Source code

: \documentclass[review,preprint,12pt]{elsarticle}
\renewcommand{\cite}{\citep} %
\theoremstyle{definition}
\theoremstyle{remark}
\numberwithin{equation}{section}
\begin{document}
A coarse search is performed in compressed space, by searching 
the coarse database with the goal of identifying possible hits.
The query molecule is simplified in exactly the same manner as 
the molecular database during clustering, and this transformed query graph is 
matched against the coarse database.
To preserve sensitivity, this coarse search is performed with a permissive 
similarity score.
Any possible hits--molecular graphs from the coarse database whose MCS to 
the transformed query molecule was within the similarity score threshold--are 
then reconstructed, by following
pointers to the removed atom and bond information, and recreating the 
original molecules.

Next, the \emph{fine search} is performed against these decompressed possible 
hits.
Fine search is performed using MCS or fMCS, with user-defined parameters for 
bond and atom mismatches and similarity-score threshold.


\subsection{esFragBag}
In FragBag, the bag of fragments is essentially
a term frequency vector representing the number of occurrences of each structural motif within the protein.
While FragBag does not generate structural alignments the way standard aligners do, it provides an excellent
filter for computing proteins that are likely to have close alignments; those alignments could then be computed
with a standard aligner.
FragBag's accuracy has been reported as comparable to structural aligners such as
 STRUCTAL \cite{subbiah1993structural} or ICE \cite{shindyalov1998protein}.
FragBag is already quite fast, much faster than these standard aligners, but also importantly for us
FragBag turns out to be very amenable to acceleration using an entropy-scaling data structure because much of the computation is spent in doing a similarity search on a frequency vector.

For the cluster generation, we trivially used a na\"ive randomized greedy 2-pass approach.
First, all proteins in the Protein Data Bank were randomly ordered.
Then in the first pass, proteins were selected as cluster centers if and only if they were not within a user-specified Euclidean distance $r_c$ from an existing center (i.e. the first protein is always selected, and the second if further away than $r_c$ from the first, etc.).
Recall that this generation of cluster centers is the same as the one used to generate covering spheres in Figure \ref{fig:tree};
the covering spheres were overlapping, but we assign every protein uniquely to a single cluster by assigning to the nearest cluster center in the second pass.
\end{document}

+++

* _WHAT YOU ARE ASKED TO DO_
Copy each entry exactly.

* _ANSWER TO THIS TASK_
Source code

: \documentclass[review,preprint,12pt]{elsarticle}
\renewcommand{\cite}{\citep} %
\theoremstyle{definition}
\theoremstyle{remark}
\numberwithin{equation}{section}
\begin{document}
A coarse search is performed in compressed space, by searching 
the coarse database with the goal of identifying possible hits.
The query molecule is simplified in exactly the same manner as 
the molecular database during clustering, and this transformed query graph is 
matched against the coarse database.
To preserve sensitivity, this coarse search is performed with a permissive 
similarity score.
Any possible hits--molecular graphs from the coarse database whose MCS to 
the transformed query molecule was within the similarity score threshold--are 
then reconstructed, by following
pointers to the removed atom and bond information, and recreating the 
original molecules.

Next, the \emph{fine search} is performed against these decompressed possible 
hits.
Fine search is performed using MCS or fMCS, with user-defined parameters for 
bond and atom mismatches and similarity-score threshold.


\subsection{esFragBag}
In FragBag, the bag of fragments is essentially
a term frequency vector representing the number of occurrences of each structural motif within the protein.
While FragBag does not generate structural alignments the way standard aligners do, it provides an excellent
filter for computing proteins that are likely to have close alignments; those alignments could then be computed
with a standard aligner.
FragBag's accuracy has been reported as comparable to structural aligners such as
 STRUCTAL \cite{subbiah1993structural} or ICE \cite{shindyalov1998protein}.
FragBag is already quite fast, much faster than these standard aligners, but also importantly for us
FragBag turns out to be very amenable to acceleration using an entropy-scaling data structure because much of the computation is spent in doing a similarity search on a frequency vector.

For the cluster generation, we trivially used a na\"ive randomized greedy 2-pass approach.
First, all proteins in the Protein Data Bank were randomly ordered.
Then in the first pass, proteins were selected as cluster centers if and only if they were not within a user-specified Euclidean distance $r_c$ from an existing center (i.e. the first protein is always selected, and the second if further away than $r_c$ from the first, etc.).
Recall that this generation of cluster centers is the same as the one used to generate covering spheres in Figure \ref{fig:tree};
the covering spheres were overlapping, but we assign every protein uniquely to a single cluster by assigning to the nearest cluster center in the second pass.
\end{document}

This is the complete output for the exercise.